__What you need to do__:
A single number is the answer here: the count of lines in the data below that include the word "postResample".

☆ ☆ ☆ ☆ ☆

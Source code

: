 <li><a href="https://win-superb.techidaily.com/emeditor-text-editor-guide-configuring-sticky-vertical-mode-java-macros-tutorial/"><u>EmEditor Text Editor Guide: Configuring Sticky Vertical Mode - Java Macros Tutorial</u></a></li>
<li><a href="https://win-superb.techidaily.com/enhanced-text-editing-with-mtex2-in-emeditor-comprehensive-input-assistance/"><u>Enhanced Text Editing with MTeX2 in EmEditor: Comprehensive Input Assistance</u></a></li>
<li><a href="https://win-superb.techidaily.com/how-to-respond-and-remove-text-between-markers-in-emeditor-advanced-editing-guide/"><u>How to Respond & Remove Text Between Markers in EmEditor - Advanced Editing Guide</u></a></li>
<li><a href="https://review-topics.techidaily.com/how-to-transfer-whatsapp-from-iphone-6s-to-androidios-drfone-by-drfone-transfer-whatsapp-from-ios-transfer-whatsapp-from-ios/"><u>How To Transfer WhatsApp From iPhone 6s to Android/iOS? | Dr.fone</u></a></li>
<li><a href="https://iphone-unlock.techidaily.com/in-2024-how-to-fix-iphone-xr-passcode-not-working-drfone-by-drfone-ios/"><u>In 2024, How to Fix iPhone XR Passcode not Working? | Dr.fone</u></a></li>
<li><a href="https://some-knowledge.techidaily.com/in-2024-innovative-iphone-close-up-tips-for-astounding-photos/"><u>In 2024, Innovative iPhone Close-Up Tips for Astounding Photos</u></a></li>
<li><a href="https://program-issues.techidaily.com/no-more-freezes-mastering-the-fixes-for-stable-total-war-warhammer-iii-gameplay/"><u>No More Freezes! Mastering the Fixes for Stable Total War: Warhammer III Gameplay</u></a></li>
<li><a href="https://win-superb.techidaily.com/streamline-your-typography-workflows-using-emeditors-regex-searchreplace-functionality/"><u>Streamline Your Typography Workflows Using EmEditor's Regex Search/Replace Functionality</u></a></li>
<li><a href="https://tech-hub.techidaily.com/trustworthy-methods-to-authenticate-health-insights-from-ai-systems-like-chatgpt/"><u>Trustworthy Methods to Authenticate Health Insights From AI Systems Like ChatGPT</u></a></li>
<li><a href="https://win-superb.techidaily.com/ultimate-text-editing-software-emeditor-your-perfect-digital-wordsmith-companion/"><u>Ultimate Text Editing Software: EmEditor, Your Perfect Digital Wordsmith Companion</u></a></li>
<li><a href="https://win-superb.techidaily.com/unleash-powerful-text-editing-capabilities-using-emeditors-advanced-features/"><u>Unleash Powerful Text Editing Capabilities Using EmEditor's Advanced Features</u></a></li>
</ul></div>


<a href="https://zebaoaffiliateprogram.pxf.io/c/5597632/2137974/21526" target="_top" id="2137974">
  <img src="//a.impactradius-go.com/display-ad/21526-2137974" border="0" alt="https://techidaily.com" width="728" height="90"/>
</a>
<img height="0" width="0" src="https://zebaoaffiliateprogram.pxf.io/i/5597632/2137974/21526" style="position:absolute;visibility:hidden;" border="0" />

☆ ☆ ☆ ☆ ☆

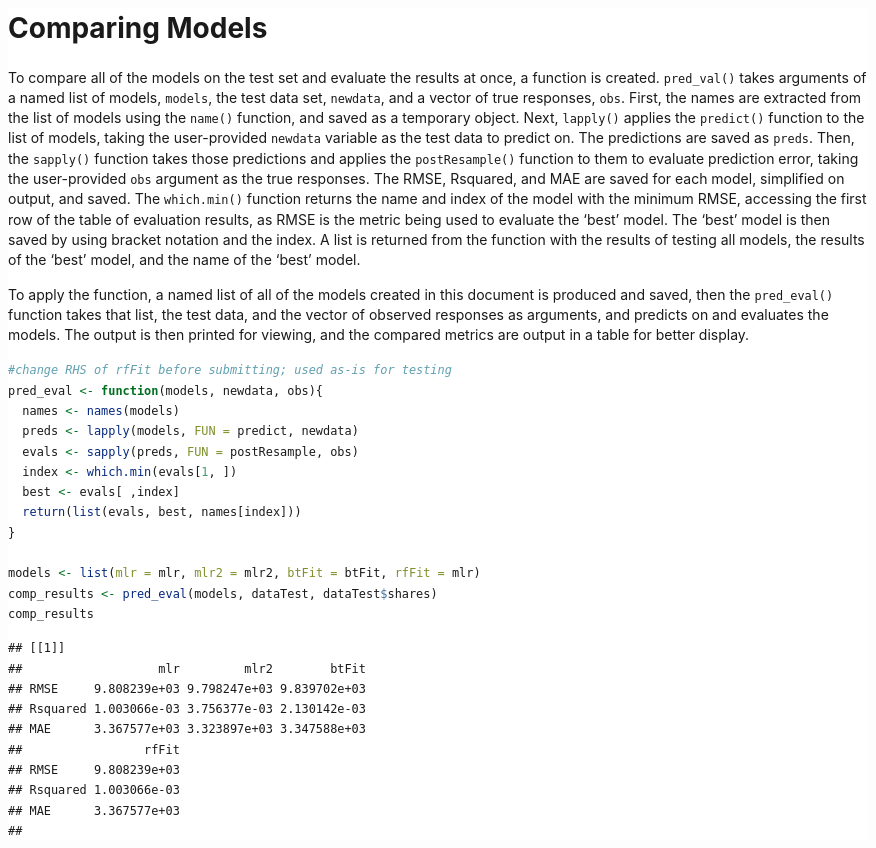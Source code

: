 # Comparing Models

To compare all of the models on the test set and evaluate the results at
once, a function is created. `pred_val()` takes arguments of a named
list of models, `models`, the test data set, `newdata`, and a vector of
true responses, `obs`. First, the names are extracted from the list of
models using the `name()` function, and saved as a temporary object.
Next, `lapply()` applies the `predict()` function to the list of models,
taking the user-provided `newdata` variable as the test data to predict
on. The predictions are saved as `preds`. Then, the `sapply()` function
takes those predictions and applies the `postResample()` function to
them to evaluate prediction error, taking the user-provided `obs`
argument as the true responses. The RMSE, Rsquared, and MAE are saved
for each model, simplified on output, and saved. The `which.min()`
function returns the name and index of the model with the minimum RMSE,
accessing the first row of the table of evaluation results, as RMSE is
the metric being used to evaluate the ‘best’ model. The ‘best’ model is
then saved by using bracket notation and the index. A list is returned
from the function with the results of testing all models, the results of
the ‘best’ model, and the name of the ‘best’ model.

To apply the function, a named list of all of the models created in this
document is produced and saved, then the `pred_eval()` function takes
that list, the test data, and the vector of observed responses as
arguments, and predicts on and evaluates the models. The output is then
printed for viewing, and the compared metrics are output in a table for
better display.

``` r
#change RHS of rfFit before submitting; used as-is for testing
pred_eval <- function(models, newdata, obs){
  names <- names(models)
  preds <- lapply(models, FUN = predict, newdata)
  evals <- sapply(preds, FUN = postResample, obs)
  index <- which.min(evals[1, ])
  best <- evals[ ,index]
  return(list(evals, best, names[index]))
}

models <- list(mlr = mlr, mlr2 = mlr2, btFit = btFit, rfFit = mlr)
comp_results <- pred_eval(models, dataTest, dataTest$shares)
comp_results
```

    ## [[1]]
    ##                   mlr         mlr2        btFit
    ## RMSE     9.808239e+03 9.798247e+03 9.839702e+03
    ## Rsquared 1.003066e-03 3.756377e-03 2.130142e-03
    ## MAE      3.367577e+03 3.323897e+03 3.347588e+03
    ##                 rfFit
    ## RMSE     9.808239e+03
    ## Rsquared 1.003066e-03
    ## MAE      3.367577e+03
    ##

☆ ☆ ☆ ☆ ☆

__Answer space__:
2